**YOUR OBJECTIVE**
Your answer must be an exact transcription of every record below, with the pictures omitted.

Data extracted from a collection:
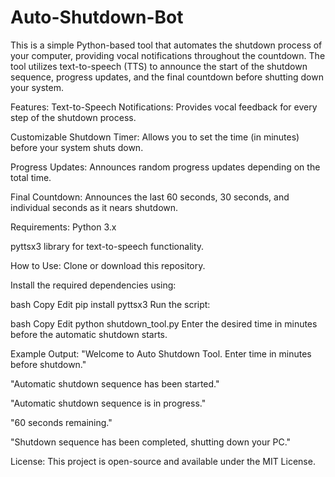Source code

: # Auto-Shutdown-Bot
This is a simple Python-based tool that automates the shutdown process of your computer, providing vocal notifications throughout the countdown. The tool utilizes text-to-speech (TTS) to announce the start of the shutdown sequence, progress updates, and the final countdown before shutting down your system.

Features:
Text-to-Speech Notifications: Provides vocal feedback for every step of the shutdown process.

Customizable Shutdown Timer: Allows you to set the time (in minutes) before your system shuts down.

Progress Updates: Announces random progress updates depending on the total time.

Final Countdown: Announces the last 60 seconds, 30 seconds, and individual seconds as it nears shutdown.

Requirements:
Python 3.x

pyttsx3 library for text-to-speech functionality.

How to Use:
Clone or download this repository.

Install the required dependencies using:

bash
Copy
Edit
pip install pyttsx3
Run the script:

bash
Copy
Edit
python shutdown_tool.py
Enter the desired time in minutes before the automatic shutdown starts.

Example Output:
"Welcome to Auto Shutdown Tool. Enter time in minutes before shutdown."

"Automatic shutdown sequence has been started."

"Automatic shutdown sequence is in progress."

"60 seconds remaining."

"Shutdown sequence has been completed, shutting down your PC."

License:
This project is open-source and available under the MIT License.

**REPLY**
Source code

: # Auto-Shutdown-Bot
This is a simple Python-based tool that automates the shutdown process of your computer, providing vocal notifications throughout the countdown. The tool utilizes text-to-speech (TTS) to announce the start of the shutdown sequence, progress updates, and the final countdown before shutting down your system.

Features:
Text-to-Speech Notifications: Provides vocal feedback for every step of the shutdown process.

Customizable Shutdown Timer: Allows you to set the time (in minutes) before your system shuts down.

Progress Updates: Announces random progress updates depending on the total time.

Final Countdown: Announces the last 60 seconds, 30 seconds, and individual seconds as it nears shutdown.

Requirements:
Python 3.x

pyttsx3 library for text-to-speech functionality.

How to Use:
Clone or download this repository.

Install the required dependencies using:

bash
Copy
Edit
pip install pyttsx3
Run the script:

bash
Copy
Edit
python shutdown_tool.py
Enter the desired time in minutes before the automatic shutdown starts.

Example Output:
"Welcome to Auto Shutdown Tool. Enter time in minutes before shutdown."

"Automatic shutdown sequence has been started."

"Automatic shutdown sequence is in progress."

"60 seconds remaining."

"Shutdown sequence has been completed, shutting down your PC."

License:
This project is open-source and available under the MIT License.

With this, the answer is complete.